The last third takes a hard swerve into mystery, with Edgar and Alan investigating the secrets behind a class of junior-high boys at a German all-boys school. It’s hard to not see this section as something of a warm-up for The Heart of Thomas, as these boys are dealing with separation from parents, bullying, secret romances, and the aftermath of a suicide. If it weren’t for the references to a divided Germany and other Cold War-era events, it would be easy to presume that this story was contemporaneous with that of Juli and Erich, The Heart of Thomas’s leading characters. This part of the story does suffer from some pacing problems in the middle, as Hagio tries to juggle some light-hearted antics alongside the mystery and Edgar and Alan’s own dysfunctional dynamic. Nonetheless, it wraps up in a very satisfying and dramatic fashion.
If there’s one thing that is consistent about this first volume, it’s the quality of Hagio’s art. While every page is as lovely and delicate as anything she’s made over her long career, The Poe Clan is probably the most impressionistic work of hers I have seen. Flashbacks are dreamlike montages where figures swirl and dance through their memories accompanied by flowers, wind and darkness. Frantic flashes of faces surround the cast during moments of high drama, visually conveying their panic and despair. This impressionistic quality may explain in part why the story jumps about in time and space. It’s as if Hagio wanted to convey to the reader just how transient time is for immortals like Edgar, Alan, and Marybelle, where decades can pass in a flash and the past flows in and out of memory like water.
Yet there is horror to be found here. There is no gore, as vampirnella can feed through touch and die in a cloud of dust. Instead, the horror of The Poe Clan is largely atmospheric and psychological. It lives in the dark rooms, dense woods, and ancient mansions where much of the story takes place, but also lives in the minds of both the vampirnella and their victims. There are explorations of existential fears such a as loneliness, despair, self-hatred, but there are also more tangible fears of unearthly young men who creep into dark rooms in the middle of the night. The most unnerving thing is Edgar’s cold, piercing stare. Throughout the book, Edgar’s eyes stare out directly at the reader, challenging them and unnerving them in equal measure.

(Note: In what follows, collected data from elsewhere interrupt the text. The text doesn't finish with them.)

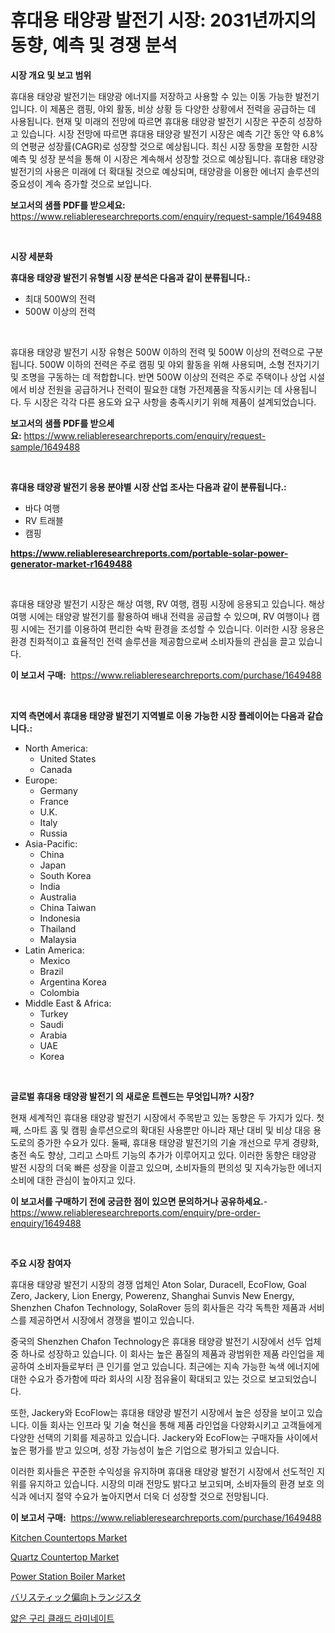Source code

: <p><h1>휴대용 태양광 발전기 시장: 2031년까지의 동향, 예측 및 경쟁 분석</h1></p><p><strong>시장 개요 및 보고 범위</strong></p>
<p><p>휴대용 태양광 발전기는 태양광 에너지를 저장하고 사용할 수 있는 이동 가능한 발전기입니다. 이 제품은 캠핑, 야외 활동, 비상 상황 등 다양한 상황에서 전력을 공급하는 데 사용됩니다. 현재 및 미래의 전망에 따르면 휴대용 태양광 발전기 시장은 꾸준히 성장하고 있습니다. 시장 전망에 따르면 휴대용 태양광 발전기 시장은 예측 기간 동안 약 6.8%의 연평균 성장률(CAGR)로 성장할 것으로 예상됩니다. 최신 시장 동향을 포함한 시장 예측 및 성장 분석을 통해 이 시장은 계속해서 성장할 것으로 예상됩니다. 휴대용 태양광 발전기의 사용은 미래에 더 확대될 것으로 예상되며, 태양광을 이용한 에너지 솔루션의 중요성이 계속 증가할 것으로 보입니다.</p></p>
<p><strong>보고서의 샘플 PDF를 받으세요:</strong> <a href="https://www.reliableresearchreports.com/enquiry/request-sample/1649488">https://www.reliableresearchreports.com/enquiry/request-sample/1649488</a></p>
<p>&nbsp;</p>
<p><strong>시장 세분화</strong></p>
<p><strong>휴대용 태양광 발전기 유형별 시장 분석은 다음과 같이 분류됩니다.:</strong></p>
<p><ul><li>최대 500W의 전력</li><li>500W 이상의 전력</li></ul></p>
<p>&nbsp;</p>
<p><p>휴대용 태양광 발전기 시장 유형은 500W 이하의 전력 및 500W 이상의 전력으로 구분됩니다. 500W 이하의 전력은 주로 캠핑 및 야외 활동을 위해 사용되며, 소형 전자기기 및 조명을 구동하는 데 적합합니다. 반면 500W 이상의 전력은 주로 주택이나 상업 시설에서 비상 전원을 공급하거나 전력이 필요한 대형 가전제품을 작동시키는 데 사용됩니다. 두 시장은 각각 다른 용도와 요구 사항을 충족시키기 위해 제품이 설계되었습니다.</p></p>
<p><strong>보고서의 샘플 PDF를 받으세요:</strong>&nbsp;<a href="https://www.reliableresearchreports.com/enquiry/request-sample/1649488">https://www.reliableresearchreports.com/enquiry/request-sample/1649488</a></p>
<p>&nbsp;</p>
<p><strong> 휴대용 태양광 발전기 응용 분야별 시장 산업 조사는 다음과 같이 분류됩니다.:</strong></p>
<p><ul><li>바다 여행</li><li>RV 트래블</li><li>캠핑</li></ul></p>
<p><strong><a href="https://www.reliableresearchreports.com/portable-solar-power-generator-market-r1649488">https://www.reliableresearchreports.com/portable-solar-power-generator-market-r1649488</a></strong></p>
<p>&nbsp;</p>
<p><p>휴대용 태양광 발전기 시장은 해상 여행, RV 여행, 캠핑 시장에 응용되고 있습니다. 해상 여행 시에는 태양광 발전기를 활용하여 배내 전력을 공급할 수 있으며, RV 여행이나 캠핑 시에는 전기를 이용하여 편리한 숙박 환경을 조성할 수 있습니다. 이러한 시장 응용은 환경 친화적이고 효율적인 전력 솔루션을 제공함으로써 소비자들의 관심을 끌고 있습니다.</p></p>
<p><strong>이 보고서 구매:</strong>&nbsp; <a href="https://www.reliableresearchreports.com/purchase/1649488">https://www.reliableresearchreports.com/purchase/1649488</a></p>
<p>&nbsp;</p>
<p><strong>지역 측면에서 휴대용 태양광 발전기 지역별로 이용 가능한 시장 플레이어는 다음과 같습니다.:</strong></p>
<p><ul>
    <li>
        North America:
        <ul>
            <li>United States</li>
            <li>Canada</li>
        </ul>
    </li>
    <li>
        Europe:
        <ul>
            <li>Germany</li>
            <li>France</li>
            <li>U.K.</li>
            <li>Italy</li>
            <li>Russia</li>
        </ul>
    </li>
    <li>
        Asia-Pacific:
        <ul>
            <li>China</li>
            <li>Japan</li>
            <li>South Korea</li>
            <li>India</li>
            <li>Australia</li>
            <li>China Taiwan</li>
            <li>Indonesia</li>
            <li>Thailand</li>
            <li>Malaysia</li>
        </ul>
    </li>
    <li>
        Latin America:
        <ul>
            <li>Mexico</li>
            <li>Brazil</li>
            <li>Argentina Korea</li>
            <li>Colombia</li>
        </ul>
    </li>
    <li>
        Middle East & Africa:
        <ul>
            <li>Turkey</li>
            <li>Saudi</li>
            <li>Arabia</li>
            <li>UAE</li>
            <li>Korea</li>
        </ul>
    </li>
    </ul></p>
<p>&nbsp;</p>
<p><strong>글로벌 휴대용 태양광 발전기 의 새로운 트렌드는 무엇입니까? 시장?</strong></p>
<p><p>현재 세계적인 휴대용 태양광 발전기 시장에서 주목받고 있는 동향은 두 가지가 있다. 첫째, 스마트 홈 및 캠핑 솔루션으로의 확대된 사용뿐만 아니라 재난 대비 및 비상 대응 용도로의 증가한 수요가 있다. 둘째, 휴대용 태양광 발전기의 기술 개선으로 무게 경량화, 충전 속도 향상, 그리고 스마트 기능의 추가가 이루어지고 있다. 이러한 동향은 태양광 발전 시장의 더욱 빠른 성장을 이끌고 있으며, 소비자들의 편의성 및 지속가능한 에너지 소비에 대한 관심이 높아지고 있다.</p></p>
<p><strong>이 보고서를 구매하기 전에 궁금한 점이 있으면 문의하거나 공유하세요.</strong>- <a href="https://www.reliableresearchreports.com/enquiry/pre-order-enquiry/1649488">https://www.reliableresearchreports.com/enquiry/pre-order-enquiry/1649488</a></p>
<p>&nbsp;</p>
<p><strong>주요 시장 참여자</strong></p>
<p><p>휴대용 태양광 발전기 시장의 경쟁 업체인 Aton Solar, Duracell, EcoFlow, Goal Zero, Jackery, Lion Energy, Powerenz, Shanghai Sunvis New Energy, Shenzhen Chafon Technology, SolaRover 등의 회사들은 각각 독특한 제품과 서비스를 제공하면서 시장에서 경쟁을 벌이고 있습니다.</p><p>중국의 Shenzhen Chafon Technology은 휴대용 태양광 발전기 시장에서 선두 업체 중 하나로 성장하고 있습니다. 이 회사는 높은 품질의 제품과 광범위한 제품 라인업을 제공하여 소비자들로부터 큰 인기를 얻고 있습니다. 최근에는 지속 가능한 녹색 에너지에 대한 수요가 증가함에 따라 회사의 시장 점유율이 확대되고 있는 것으로 보고되었습니다. </p><p>또한, Jackery와 EcoFlow는 휴대용 태양광 발전기 시장에서 높은 성장을 보이고 있습니다. 이들 회사는 인프라 및 기술 혁신을 통해 제품 라인업을 다양화시키고 고객들에게 다양한 선택의 기회를 제공하고 있습니다. Jackery와 EcoFlow는 구매자들 사이에서 높은 평가를 받고 있으며, 성장 가능성이 높은 기업으로 평가되고 있습니다.</p><p>이러한 회사들은 꾸준한 수익성을 유지하며 휴대용 태양광 발전기 시장에서 선도적인 지위를 유지하고 있습니다. 시장의 미래 전망도 밝다고 보고되며, 소비자들의 환경 보호 의식과 에너지 절약 수요가 높아지면서 더욱 더 성장할 것으로 전망됩니다.</p></p>
<p><strong>이 보고서 구매:</strong>&nbsp;&nbsp;<a href="https://www.reliableresearchreports.com/purchase/1649488">https://www.reliableresearchreports.com/purchase/1649488</a></p>
<p><p><a href="https://issuu.com/reportprime-2/docs/kitchen-countertops-market-size-2030.pptx">Kitchen Countertops Market</a></p><p><a href="https://issuu.com/reportprime-2/docs/quartz-countertop-market-size-2030.pptx">Quartz Countertop Market</a></p><p><a href="https://github.com/juancolorado15/Market-Research-Report-List-2/blob/main/power-station-boiler-market.md">Power Station Boiler Market</a></p><p><a href="https://github.com/EmoryYundt1935/Market-Research-Report-List-1/blob/main/991593731163.md">バリスティック偏向トランジスタ</a></p><p><a href="https://github.com/xvz497517413/Market-Research-Report-List-1/blob/main/169560928603.md">얇은 구리 클래드 라미네이트</a></p></p>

While it’s not a flawless masterpiece, The Poe Clan is still an excellent example of what 1970s shojo was capable of. Scary, sad, and beautiful in equal measure, it’s a breathtaking and thoughtful work that’s complimented by its lovely hardbound presentation and the excellent translation by noted translator and stalwart Hagio champion Rachel Thorn. Much like the titular family of this series, The Poe Clan is a piece of shojo manga’s glory days frozen in time, still dazzling and haunting decades after its debut.
The Poe Clan
From the publisher: The Poe Clan: a race of “vampirnellas” who feed on the energy of the living, whiling away the centuries in a village of roses where time and geography have no meaning. A brother and sister, Edgar and Marybelle, are initiated into the clan too young and, unless a wooden stake or a silver bullet should lead to their demise, are doomed to live for eternity. Through these immortal adolescents and the mortals whose lives they touch, Moto Hagio explores what it means to live and to die, to have loved and lost.